Exercise objective | Your task is to repeat exactly the lines below between the line holding "- [x] Générer" and the line holding "- [x] Visualiser", inclusive, and only those.

Data provided |
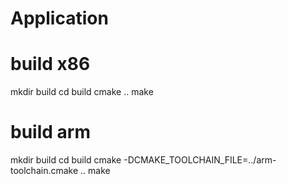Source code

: # Application

# build x86
mkdir build
cd build
cmake ..
make

# build arm
mkdir build
cd build
cmake -DCMAKE_TOOLCHAIN_FILE=../arm-toolchain.cmake ..
make
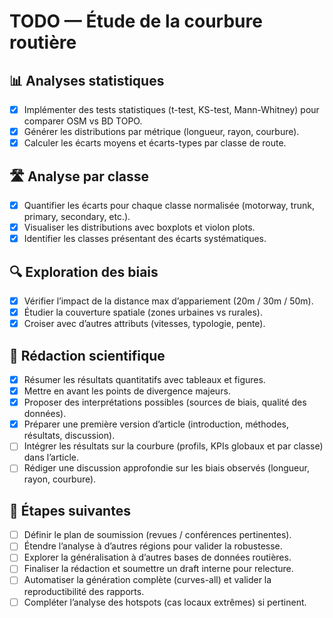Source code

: # TODO — Étude de la courbure routière

## 📊 Analyses statistiques
- [x] Implémenter des tests statistiques (t-test, KS-test, Mann-Whitney) pour comparer OSM vs BD TOPO.
- [x] Générer les distributions par métrique (longueur, rayon, courbure).
- [x] Calculer les écarts moyens et écarts-types par classe de route.

## 🛣️ Analyse par classe
- [x] Quantifier les écarts pour chaque classe normalisée (motorway, trunk, primary, secondary, etc.).
- [x] Visualiser les distributions avec boxplots et violon plots.
- [x] Identifier les classes présentant des écarts systématiques.

## 🔍 Exploration des biais
- [x] Vérifier l’impact de la distance max d’appariement (20m / 30m / 50m).
- [x] Étudier la couverture spatiale (zones urbaines vs rurales).
- [x] Croiser avec d’autres attributs (vitesses, typologie, pente).

## 📝 Rédaction scientifique
- [x] Résumer les résultats quantitatifs avec tableaux et figures.
- [x] Mettre en avant les points de divergence majeurs.
- [x] Proposer des interprétations possibles (sources de biais, qualité des données).
- [x] Préparer une première version d’article (introduction, méthodes, résultats, discussion).
- [ ] Intégrer les résultats sur la courbure (profils, KPIs globaux et par classe) dans l’article.
- [ ] Rédiger une discussion approfondie sur les biais observés (longueur, rayon, courbure).

## 🚀 Étapes suivantes
- [ ] Définir le plan de soumission (revues / conférences pertinentes).
- [ ] Étendre l’analyse à d’autres régions pour valider la robustesse.
- [ ] Explorer la généralisation à d’autres bases de données routières.
- [ ] Finaliser la rédaction et soumettre un draft interne pour relecture.
- [ ] Automatiser la génération complète (curves-all) et valider la reproductibilité des rapports.
- [ ] Compléter l’analyse des hotspots (cas locaux extrêmes) si pertinent.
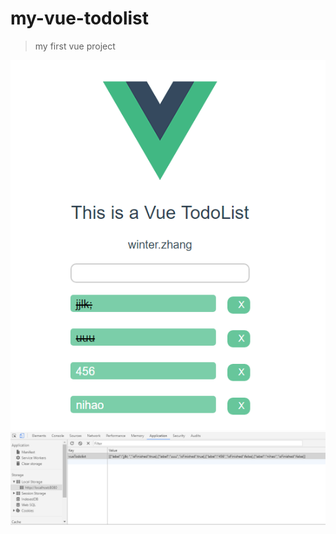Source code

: # my-vue-todolist

> my first vue project

![to-do-list](imgs/vue-todolist1.png)
![to-do-list](imgs/vue-todolist2.png)
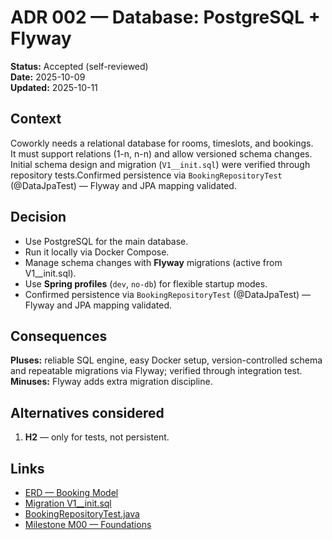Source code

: # ADR 002 — Database: PostgreSQL + Flyway

**Status:** Accepted (self-reviewed)  
**Date:** 2025-10-09  
**Updated:** 2025-10-11

## Context
Coworkly needs a relational database for rooms, timeslots, and bookings.  
It must support relations (1-n, n-n) and allow versioned schema changes.
Initial schema design and migration (`V1__init.sql`) were verified through repository tests.Confirmed persistence via `BookingRepositoryTest` (@DataJpaTest) — Flyway and JPA mapping validated.

## Decision
- Use PostgreSQL for the main database.
- Run it locally via Docker Compose.
- Manage schema changes with **Flyway** migrations (active from V1__init.sql).
- Use **Spring profiles** (`dev`, `no-db`) for flexible startup modes.
- Confirmed persistence via `BookingRepositoryTest` (@DataJpaTest) — Flyway and JPA mapping validated.

## Consequences
**Pluses:** reliable SQL engine, easy Docker setup, version-controlled schema and repeatable migrations via Flyway; verified through integration test.   
**Minuses:**  Flyway adds extra migration discipline.

## Alternatives considered
1. **H2** — only for tests, not persistent.

## Links
- [ERD — Booking Model](../designs/erd-booking.mmd)
- [Migration V1__init.sql](https://github.com/KasiaKab/coworkly-api/blob/dev/src/main/resources/db/migration/V1__init.sql)
- [BookingRepositoryTest.java](https://github.com/KasiaKab/coworkly-api/blob/dev/src/test/java/com/coworkly/repository/BookingRepositoryTest.java)
- [Milestone M00 — Foundations](../milestones/m00-foundations.md)
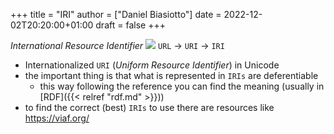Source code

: +++
title = "IRI"
author = ["Daniel Biasiotto"]
date = 2022-12-02T20:20:00+01:00
draft = false
+++

_International Resource Identifier_
![](/ox-hugo/IRI-URI-URL-URN.png)
`URL` -&gt; `URI` -&gt; `IRI`

-   Internationalized `URI` (_Uniform Resource Identifier_) in Unicode
-   the important thing is that what is represented in `IRIs` are deferentiable
    -   this way following the reference you can find the meaning (usually in [RDF]({{< relref "rdf.md" >}}))
-   to find the correct (best) `IRIs` to use there are resources like <https://viaf.org/>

Response to this task |
- [x] Générer les distributions par métrique (longueur, rayon, courbure).
- [x] Calculer les écarts moyens et écarts-types par classe de route.

## 🛣️ Analyse par classe
- [x] Quantifier les écarts pour chaque classe normalisée (motorway, trunk, primary, secondary, etc.).
- [x] Visualiser les distributions avec boxplots et violon plots.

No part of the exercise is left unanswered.